Miles was the first contestant to perform on the semi-finals of the show, her first major appearance on the show. She performed "All Right Now" by the band Free, causing Simon Cowell to label her as the contestant "with the most potential". He also told her that of all the girls, she had the best voice. On the second week, she sang Walk Away by Kelly Clarkson, which was generally accepted by the panel. Her third performance was the song Smile by Nat King Cole. Her performance was criticized by the judges for being too "sad" and she was almost eliminated. Despite her limited airtime, Miles made it to the Top 12.

Miles performed the song "Honky Tonk Women" for The Rolling Stones week – her performance was good despite being ill with laryngitis. The next day, Miles was sent to the bottom three, along with her friend and roommate Lacey Brown and Tim Urban. Simon Cowell commented "one of them was worth saving" but did not reveal who it was. She and Urban were later proclaimed as "safe" leaving her friend Brown behind. Brown was not saved by the judges and was eliminated. Miles performed "Against All Odds (Take a Look at Me Now)" by Phil Collins for Billboard No. 1 Hits week. Her performance was panned by the judges . She was eliminated from the show on March 24, 2010.

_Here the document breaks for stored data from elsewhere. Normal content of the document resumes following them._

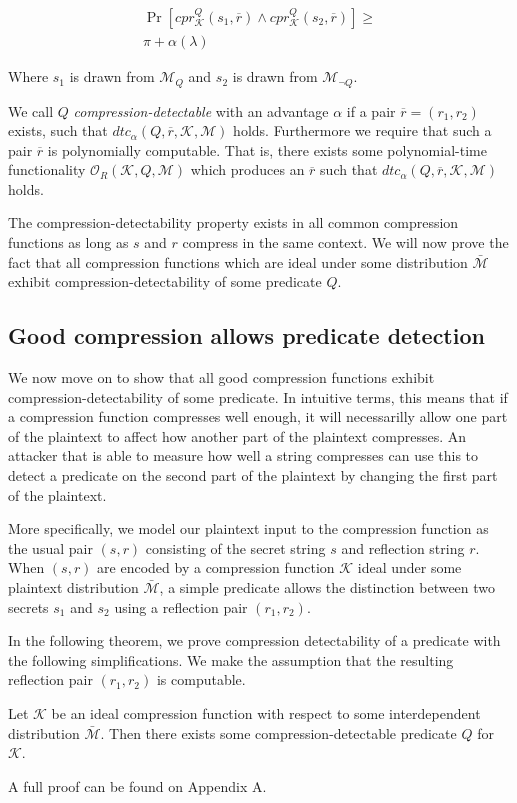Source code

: \begin{align*}
    \Pr
        [cpr^Q_{\mathcal{K}}(s_1, \overbar{r}) \land
         cpr^Q_{\mathcal{K}}(s_2, \overbar{r})]
    \geq\\
    \pi + \alpha(\lambda)
\end{align*}

Where $s_1$ is drawn from $\mathcal{M}_Q$ and $s_2$ is drawn from
$\mathcal{M}_{\lnot Q}$.

We call $Q$ \textit{compression-detectable} with an advantage $\alpha$ if a pair
$\overbar{r} = (r_1, r_2)$ exists, such that $dtc_\alpha(Q, \overbar{r}, \mathcal{K},
\mathcal{M})$ holds. Furthermore we require that such a pair $\overbar{r}$ is
polynomially computable. That is, there exists some polynomial-time
functionality $\mathcal{O}_R(\mathcal{K}, Q, \mathcal{M})$ which produces an
$\overbar{r}$ such that $dtc_\alpha(Q, \overbar{r}, \mathcal{K}, \mathcal{M})$ holds.

The compression-detectability property exists in all common compression
functions as long as $s$ and $r$ compress in the same context. We will now
prove the fact that all compression functions which are ideal under some
distribution $\bar{\mathcal{M}}$ exhibit compression-detectability of some
predicate $Q$.

\subsection{Good compression allows predicate detection}

We now move on to show that all good compression functions exhibit
compression-detectability of some predicate. In intuitive terms, this means
that if a compression function compresses well enough, it will necessarilly
allow one part of the plaintext to affect how another part of the plaintext
compresses. An attacker that is able to measure how well a string compresses
can use this to detect a predicate on the second part of the plaintext by
changing the first part of the plaintext.

More specifically, we model our plaintext input to the compression function as
the usual pair $(s, r)$ consisting of the secret string $s$ and reflection
string $r$. When $(s, r)$ are encoded by a compression function $\mathcal{K}$ ideal
under some plaintext distribution $\bar{\mathcal{M}}$, a simple predicate
allows the distinction between two secrets $s_1$ and $s_2$ using a reflection
pair $(r_1, r_2)$.

In the following theorem, we prove compression detectability of a predicate
with the following simplifications. We make the assumption that the
resulting reflection pair $(r_1, r_2)$ is computable.

\begin{lemma}
Let $\mathcal{K}$ be an ideal compression function with respect to some
interdependent distribution $\bar{\mathcal{M}}$. Then there exists
some compression-detectable predicate $Q$ for $\mathcal{K}$.
\end{lemma}

A full proof can be found on Appendix A.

===Performances/results===

| Week # | Theme | Song choice | Original artist | Order # | Result |
| Audition | Auditioner's Choice | Unaired |  | N/A | Advanced |
| Hollywood | First Solo | Unaired |  | N/A | Advanced |
| Hollywood | Group Performance | "Bad Romance" | Lady Gaga | N/A | Advanced |
| Hollywood | Second Solo | "Living for the City" | Stevie Wonder | N/A | Advanced |
| Top 24 (12 Women) | Billboard Hot 100 Hits | "All Right Now" | Free | 1 | Safe |
| Top 20 (10 Women) | "Walk Away" | Kelly Clarkson | 9 | Safe |
| Top 16 (8 Women) | "Smile" | Nat King Cole | 6 | Safe |
| Top 12 | The Rolling Stones | "Honky Tonk Women" | The Rolling Stones | 10 | Bottom 3^{1} |
| Top 11 | Billboard No. 1 Hits | "Against All Odds (Take a Look at Me Now)" | Phil Collins | 2 | Eliminated |

  - When Ryan Seacrest announced the results for this particular night, Miles was among the Bottom 3 but declared safe second, as Lacey Brown was eliminated.

===Post-Idol career===
After Miles was eliminated she went on shows such as Late Show with David Letterman, The Ellen DeGeneres Show, Wendy Williams and other FOX affiliated shows. Miles came back to Idol to perform for "Idol Gives Back" and the season finale.

Miles has moved to Los Angeles to pursue her singing career and is writing and recording songs for her future EP release, StarDust, working with noted producers and writers such Mack Mckinney, Davy Deluge, Atozzio and Mandy Ventrice.

Miles was a panel member, and also performed some of her original material, at the 1st Annual Reality Rocks Expo in April 2011. She also stars in the musical Beehive.

In April 2011 Miles was driving when her car caught fire. She had to escape through the window as the doors were locked after the electric system shut down.